Stored entries:
★ ★ ★ ★ ★ ★ ★

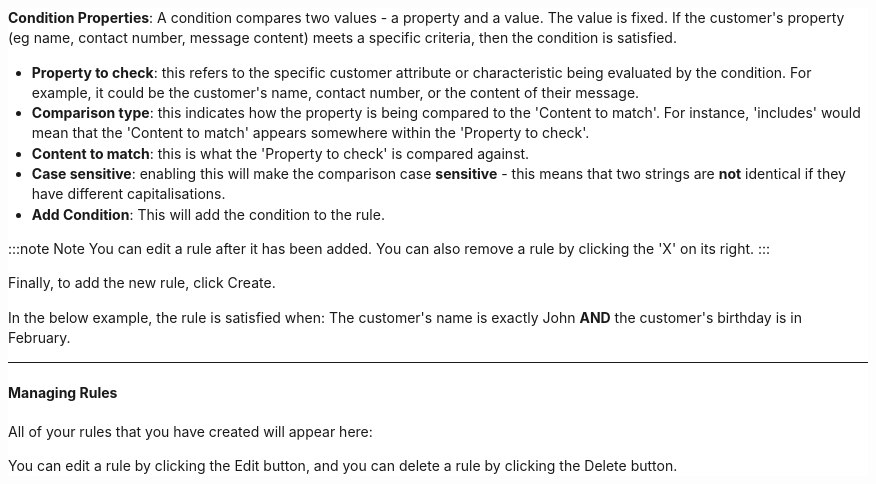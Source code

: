 **Condition Properties**:
A condition compares two values - a property and a value. The value is fixed. If the customer's property (eg name, contact number, message content) meets a specific criteria, then the condition is satisfied.

- **Property to check**: this refers to the specific customer attribute or characteristic being evaluated by the condition. For example, it could be the customer's name, contact number, or the content of their message.
- **Comparison type**: this indicates how the property is being compared to the 'Content to match'. For instance, 'includes' would mean that the 'Content to match' appears somewhere within the 'Property to check'.
- **Content to match**: this is what the 'Property to check' is compared against. 
- **Case sensitive**: enabling this will make the comparison case **sensitive** - this means that two strings are **not** identical if they have different capitalisations.
- **Add Condition**: This will add the condition to the rule.

:::note Note
You can edit a rule after it has been added. You can also remove a rule by clicking the 'X' on its right.
:::

Finally, to add the new rule, click <Tag colour="#1582d8" borderColour="#1582d8" fontColour="#FFFFFF">Create</Tag>.

In the below example, the rule is satisfied when:
The customer's name is exactly John **AND** the customer's birthday is in February.

<CustomisableImage src="/img/routing-rule-example.png" alt="Rule Creation Example"/>

---

#### Managing Rules

All of your rules that you have created will appear here:

<CustomisableImage src="/img/routing-rule-overview.png" alt="Rules Overview"/>

You can edit a rule by clicking the <Tag colour="#ced4da" borderColour="#ced4da" fontColour="#414042">Edit</Tag> button, and you can delete a rule by clicking the <Tag colour="#d92b04" borderColour="#d92b04" fontColour="#FFFFFF">Delete</Tag> button.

★ ★ ★ ★ ★ ★ ★

All the data above is to be transcribed exactly, with no pictures included.

Source code

: **Condition Properties**:
A condition compares two values - a property and a value. The value is fixed. If the customer's property (eg name, contact number, message content) meets a specific criteria, then the condition is satisfied.

- **Property to check**: this refers to the specific customer attribute or characteristic being evaluated by the condition. For example, it could be the customer's name, contact number, or the content of their message.
- **Comparison type**: this indicates how the property is being compared to the 'Content to match'. For instance, 'includes' would mean that the 'Content to match' appears somewhere within the 'Property to check'.
- **Content to match**: this is what the 'Property to check' is compared against. 
- **Case sensitive**: enabling this will make the comparison case **sensitive** - this means that two strings are **not** identical if they have different capitalisations.
- **Add Condition**: This will add the condition to the rule.

:::note Note
You can edit a rule after it has been added. You can also remove a rule by clicking the 'X' on its right.
:::

Finally, to add the new rule, click <Tag colour="#1582d8" borderColour="#1582d8" fontColour="#FFFFFF">Create</Tag>.

In the below example, the rule is satisfied when:
The customer's name is exactly John **AND** the customer's birthday is in February.

<CustomisableImage src="/img/routing-rule-example.png" alt="Rule Creation Example"/>

---

#### Managing Rules

All of your rules that you have created will appear here:

<CustomisableImage src="/img/routing-rule-overview.png" alt="Rules Overview"/>

You can edit a rule by clicking the <Tag colour="#ced4da" borderColour="#ced4da" fontColour="#414042">Edit</Tag> button, and you can delete a rule by clicking the <Tag colour="#d92b04" borderColour="#d92b04" fontColour="#FFFFFF">Delete</Tag> button.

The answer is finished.